• [PROBLEM DESCRIPTION]
Please, without the pictures, retype exactly the lines from the start of the material through the line that holds "every two weeks.".

• [INFORMATION GIVEN]

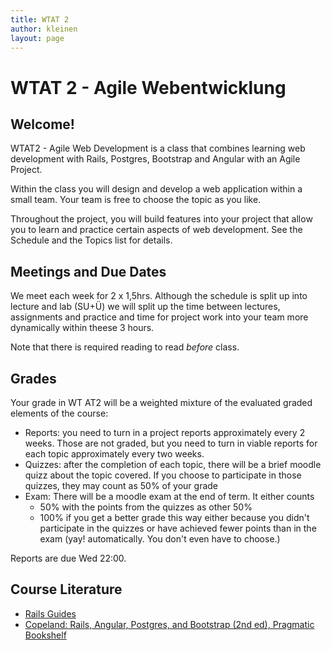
 ```yaml
---
title: WTAT 2 
author: kleinen
layout: page
---
```



# WTAT 2 - Agile Webentwicklung
## Welcome!

WTAT2 - Agile Web Development is a class that combines learning web development with
Rails, Postgres, Bootstrap and Angular with an Agile Project.

Within the class you will design and develop a web application within a small
team. Your team is free to choose the topic as you like.

Throughout the project, you will build features into your project that allow
you to learn and practice certain aspects of web development. See the Schedule and the Topics list for details.

## Meetings and Due Dates

We meet each week for 2 x 1,5hrs. Although the schedule is split up into lecture and lab (SU+Ü) we
will split up the time between lectures, assignments and practice and time for project work into your
team more dynamically within theese 3 hours.

Note that there is required reading to read *before* class.

## Grades

Your grade in WT AT2 will be a weighted mixture of the evaluated graded elements of the course:

* Reports: you need to turn in a project reports approximately every 2 weeks. Those are not graded, but you need to turn in viable reports for each topic approximately every two weeks.
* Quizzes: after the completion of each topic, there will be a brief moodle quizz about the topic covered. If you choose to participate in those quizzes, they may count as 50% of your grade
* Exam: There will be a moodle exam at the end of term. It either counts
    * 50% with the points from the quizzes as other 50%
    * 100% if you get a better grade this way either because you didn't participate in the quizzes or have achieved fewer points than in the exam (yay! automatically. You don't even have to choose.)

Reports are due Wed 22:00.

## Course Literature
* [Rails Guides](http://guides.rubyonrails.org/index.html)
* [Copeland: Rails, Angular, Postgres, and Bootstrap (2nd ed), Pragmatic Bookshelf](https://pragprog.com/book/dcbang2/rails-angular-postgres-and-bootstrap-second-edition)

• [YOUR SOLUTION]
 ```yaml
---
title: WTAT 2 
author: kleinen
layout: page
---
```



# WTAT 2 - Agile Webentwicklung
## Welcome!

WTAT2 - Agile Web Development is a class that combines learning web development with
Rails, Postgres, Bootstrap and Angular with an Agile Project.

Within the class you will design and develop a web application within a small
team. Your team is free to choose the topic as you like.

Throughout the project, you will build features into your project that allow
you to learn and practice certain aspects of web development. See the Schedule and the Topics list for details.

## Meetings and Due Dates

We meet each week for 2 x 1,5hrs. Although the schedule is split up into lecture and lab (SU+Ü) we
will split up the time between lectures, assignments and practice and time for project work into your
team more dynamically within theese 3 hours.

Note that there is required reading to read *before* class.

## Grades

Your grade in WT AT2 will be a weighted mixture of the evaluated graded elements of the course:

* Reports: you need to turn in a project reports approximately every 2 weeks. Those are not graded, but you need to turn in viable reports for each topic approximately every two weeks.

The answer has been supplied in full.